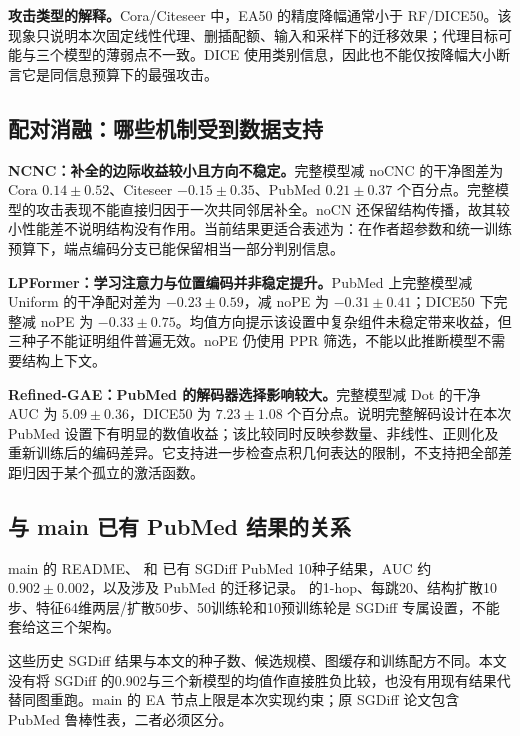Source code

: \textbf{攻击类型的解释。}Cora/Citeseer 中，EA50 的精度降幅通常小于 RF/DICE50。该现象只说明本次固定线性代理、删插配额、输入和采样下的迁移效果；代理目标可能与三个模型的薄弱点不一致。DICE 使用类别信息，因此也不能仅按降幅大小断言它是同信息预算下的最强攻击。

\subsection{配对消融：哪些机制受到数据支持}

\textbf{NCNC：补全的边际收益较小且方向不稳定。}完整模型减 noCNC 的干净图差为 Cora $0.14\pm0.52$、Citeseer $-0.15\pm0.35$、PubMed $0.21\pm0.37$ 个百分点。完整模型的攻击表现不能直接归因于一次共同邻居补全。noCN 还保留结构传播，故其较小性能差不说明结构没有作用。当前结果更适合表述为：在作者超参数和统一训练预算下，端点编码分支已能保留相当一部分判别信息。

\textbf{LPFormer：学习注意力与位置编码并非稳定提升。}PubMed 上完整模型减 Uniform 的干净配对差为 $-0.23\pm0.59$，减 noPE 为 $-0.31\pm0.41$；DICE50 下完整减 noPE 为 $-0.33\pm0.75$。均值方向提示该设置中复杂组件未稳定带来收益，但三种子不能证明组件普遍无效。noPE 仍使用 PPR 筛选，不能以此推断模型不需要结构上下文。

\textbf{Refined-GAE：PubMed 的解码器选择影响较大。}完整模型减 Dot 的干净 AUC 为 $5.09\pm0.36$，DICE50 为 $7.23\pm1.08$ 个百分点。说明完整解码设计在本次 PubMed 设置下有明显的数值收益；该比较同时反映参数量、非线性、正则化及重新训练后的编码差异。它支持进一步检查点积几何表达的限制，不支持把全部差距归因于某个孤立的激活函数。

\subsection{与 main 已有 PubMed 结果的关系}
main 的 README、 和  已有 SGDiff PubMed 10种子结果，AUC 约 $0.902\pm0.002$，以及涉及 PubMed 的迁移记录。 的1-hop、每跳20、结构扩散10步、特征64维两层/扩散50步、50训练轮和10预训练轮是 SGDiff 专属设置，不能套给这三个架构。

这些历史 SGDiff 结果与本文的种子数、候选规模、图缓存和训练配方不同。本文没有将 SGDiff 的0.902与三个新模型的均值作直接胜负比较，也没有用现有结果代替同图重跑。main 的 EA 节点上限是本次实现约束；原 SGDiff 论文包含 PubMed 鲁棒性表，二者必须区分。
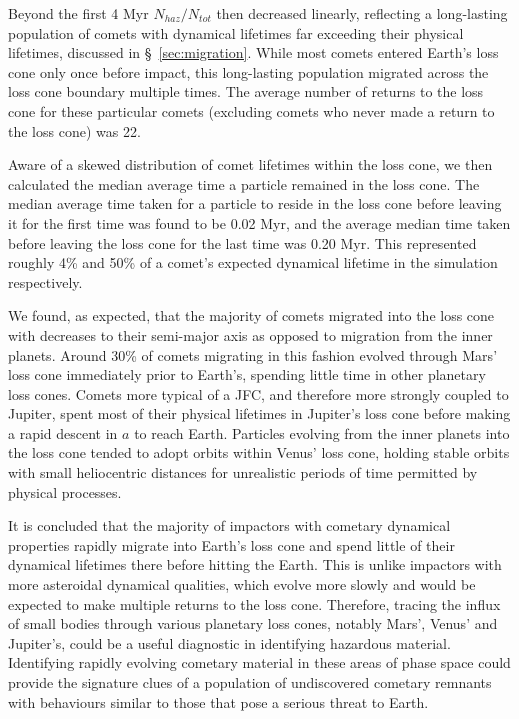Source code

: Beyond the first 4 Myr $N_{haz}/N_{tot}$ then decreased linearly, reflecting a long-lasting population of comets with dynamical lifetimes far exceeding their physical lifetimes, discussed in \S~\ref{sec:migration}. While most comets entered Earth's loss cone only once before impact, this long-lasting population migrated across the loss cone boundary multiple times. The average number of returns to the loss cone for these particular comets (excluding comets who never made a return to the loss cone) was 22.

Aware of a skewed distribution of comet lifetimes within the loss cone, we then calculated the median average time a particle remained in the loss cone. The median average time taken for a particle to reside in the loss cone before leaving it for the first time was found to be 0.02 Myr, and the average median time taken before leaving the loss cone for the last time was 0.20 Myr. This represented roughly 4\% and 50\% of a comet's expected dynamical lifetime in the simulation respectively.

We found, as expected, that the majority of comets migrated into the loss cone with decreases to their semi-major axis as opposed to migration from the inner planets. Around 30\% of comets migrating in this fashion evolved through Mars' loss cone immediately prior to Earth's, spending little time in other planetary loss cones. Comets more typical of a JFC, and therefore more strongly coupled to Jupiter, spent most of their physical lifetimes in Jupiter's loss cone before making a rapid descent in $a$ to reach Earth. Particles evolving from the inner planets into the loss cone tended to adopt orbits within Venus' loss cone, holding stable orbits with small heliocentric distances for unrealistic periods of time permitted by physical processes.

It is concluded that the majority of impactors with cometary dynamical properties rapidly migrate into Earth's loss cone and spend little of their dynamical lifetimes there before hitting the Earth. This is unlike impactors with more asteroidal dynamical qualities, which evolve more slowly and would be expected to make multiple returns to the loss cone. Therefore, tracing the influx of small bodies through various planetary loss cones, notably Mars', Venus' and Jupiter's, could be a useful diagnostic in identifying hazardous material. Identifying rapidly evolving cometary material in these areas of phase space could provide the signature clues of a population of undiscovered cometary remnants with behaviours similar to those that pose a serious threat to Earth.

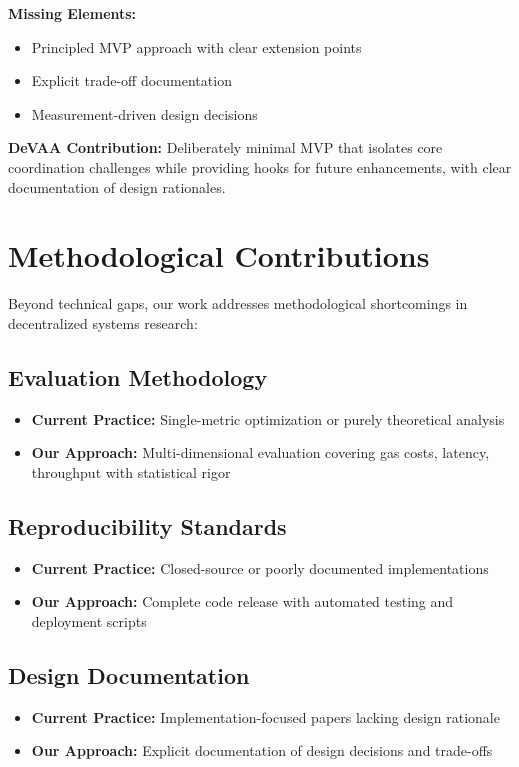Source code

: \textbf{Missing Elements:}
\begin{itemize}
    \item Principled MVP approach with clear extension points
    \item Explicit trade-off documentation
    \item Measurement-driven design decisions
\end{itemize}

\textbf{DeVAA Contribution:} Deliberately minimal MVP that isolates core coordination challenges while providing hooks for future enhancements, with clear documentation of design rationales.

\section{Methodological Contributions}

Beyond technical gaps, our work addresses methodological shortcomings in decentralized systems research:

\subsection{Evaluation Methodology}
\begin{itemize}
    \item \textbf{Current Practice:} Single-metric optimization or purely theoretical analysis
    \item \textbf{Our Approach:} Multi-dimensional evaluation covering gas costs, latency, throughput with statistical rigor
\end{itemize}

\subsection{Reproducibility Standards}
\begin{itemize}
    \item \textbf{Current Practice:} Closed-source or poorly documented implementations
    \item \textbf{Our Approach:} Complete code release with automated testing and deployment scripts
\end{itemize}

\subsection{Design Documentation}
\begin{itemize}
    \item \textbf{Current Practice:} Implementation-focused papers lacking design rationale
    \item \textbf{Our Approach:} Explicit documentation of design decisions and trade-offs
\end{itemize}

# DIRECTIONS FOR THIS TASK
Nothing but the text is wanted: repeat the data above exactly, without its images.

# TASK SOLUTION
Source code

: \textbf{攻击类型的解释。}Cora/Citeseer 中，EA50 的精度降幅通常小于 RF/DICE50。该现象只说明本次固定线性代理、删插配额、输入和采样下的迁移效果；代理目标可能与三个模型的薄弱点不一致。DICE 使用类别信息，因此也不能仅按降幅大小断言它是同信息预算下的最强攻击。

\subsection{配对消融：哪些机制受到数据支持}

\textbf{NCNC：补全的边际收益较小且方向不稳定。}完整模型减 noCNC 的干净图差为 Cora $0.14\pm0.52$、Citeseer $-0.15\pm0.35$、PubMed $0.21\pm0.37$ 个百分点。完整模型的攻击表现不能直接归因于一次共同邻居补全。noCN 还保留结构传播，故其较小性能差不说明结构没有作用。当前结果更适合表述为：在作者超参数和统一训练预算下，端点编码分支已能保留相当一部分判别信息。

\textbf{LPFormer：学习注意力与位置编码并非稳定提升。}PubMed 上完整模型减 Uniform 的干净配对差为 $-0.23\pm0.59$，减 noPE 为 $-0.31\pm0.41$；DICE50 下完整减 noPE 为 $-0.33\pm0.75$。均值方向提示该设置中复杂组件未稳定带来收益，但三种子不能证明组件普遍无效。noPE 仍使用 PPR 筛选，不能以此推断模型不需要结构上下文。

\textbf{Refined-GAE：PubMed 的解码器选择影响较大。}完整模型减 Dot 的干净 AUC 为 $5.09\pm0.36$，DICE50 为 $7.23\pm1.08$ 个百分点。说明完整解码设计在本次 PubMed 设置下有明显的数值收益；该比较同时反映参数量、非线性、正则化及重新训练后的编码差异。它支持进一步检查点积几何表达的限制，不支持把全部差距归因于某个孤立的激活函数。

\subsection{与 main 已有 PubMed 结果的关系}
main 的 README、 和  已有 SGDiff PubMed 10种子结果，AUC 约 $0.902\pm0.002$，以及涉及 PubMed 的迁移记录。 的1-hop、每跳20、结构扩散10步、特征64维两层/扩散50步、50训练轮和10预训练轮是 SGDiff 专属设置，不能套给这三个架构。

这些历史 SGDiff 结果与本文的种子数、候选规模、图缓存和训练配方不同。本文没有将 SGDiff 的0.902与三个新模型的均值作直接胜负比较，也没有用现有结果代替同图重跑。main 的 EA 节点上限是本次实现约束；原 SGDiff 论文包含 PubMed 鲁棒性表，二者必须区分。
Source code

: Beyond the first 4 Myr $N_{haz}/N_{tot}$ then decreased linearly, reflecting a long-lasting population of comets with dynamical lifetimes far exceeding their physical lifetimes, discussed in \S~\ref{sec:migration}. While most comets entered Earth's loss cone only once before impact, this long-lasting population migrated across the loss cone boundary multiple times. The average number of returns to the loss cone for these particular comets (excluding comets who never made a return to the loss cone) was 22.

Aware of a skewed distribution of comet lifetimes within the loss cone, we then calculated the median average time a particle remained in the loss cone. The median average time taken for a particle to reside in the loss cone before leaving it for the first time was found to be 0.02 Myr, and the average median time taken before leaving the loss cone for the last time was 0.20 Myr. This represented roughly 4\% and 50\% of a comet's expected dynamical lifetime in the simulation respectively.

We found, as expected, that the majority of comets migrated into the loss cone with decreases to their semi-major axis as opposed to migration from the inner planets. Around 30\% of comets migrating in this fashion evolved through Mars' loss cone immediately prior to Earth's, spending little time in other planetary loss cones. Comets more typical of a JFC, and therefore more strongly coupled to Jupiter, spent most of their physical lifetimes in Jupiter's loss cone before making a rapid descent in $a$ to reach Earth. Particles evolving from the inner planets into the loss cone tended to adopt orbits within Venus' loss cone, holding stable orbits with small heliocentric distances for unrealistic periods of time permitted by physical processes.

It is concluded that the majority of impactors with cometary dynamical properties rapidly migrate into Earth's loss cone and spend little of their dynamical lifetimes there before hitting the Earth. This is unlike impactors with more asteroidal dynamical qualities, which evolve more slowly and would be expected to make multiple returns to the loss cone. Therefore, tracing the influx of small bodies through various planetary loss cones, notably Mars', Venus' and Jupiter's, could be a useful diagnostic in identifying hazardous material. Identifying rapidly evolving cometary material in these areas of phase space could provide the signature clues of a population of undiscovered cometary remnants with behaviours similar to those that pose a serious threat to Earth.

Source code

: \textbf{Missing Elements:}
\begin{itemize}
    \item Principled MVP approach with clear extension points
    \item Explicit trade-off documentation
    \item Measurement-driven design decisions
\end{itemize}

\textbf{DeVAA Contribution:} Deliberately minimal MVP that isolates core coordination challenges while providing hooks for future enhancements, with clear documentation of design rationales.

\section{Methodological Contributions}

Beyond technical gaps, our work addresses methodological shortcomings in decentralized systems research:

\subsection{Evaluation Methodology}
\begin{itemize}
    \item \textbf{Current Practice:} Single-metric optimization or purely theoretical analysis
    \item \textbf{Our Approach:} Multi-dimensional evaluation covering gas costs, latency, throughput with statistical rigor
\end{itemize}

\subsection{Reproducibility Standards}
\begin{itemize}
    \item \textbf{Current Practice:} Closed-source or poorly documented implementations
    \item \textbf{Our Approach:} Complete code release with automated testing and deployment scripts
\end{itemize}

\subsection{Design Documentation}
\begin{itemize}
    \item \textbf{Current Practice:} Implementation-focused papers lacking design rationale
    \item \textbf{Our Approach:} Explicit documentation of design decisions and trade-offs
\end{itemize}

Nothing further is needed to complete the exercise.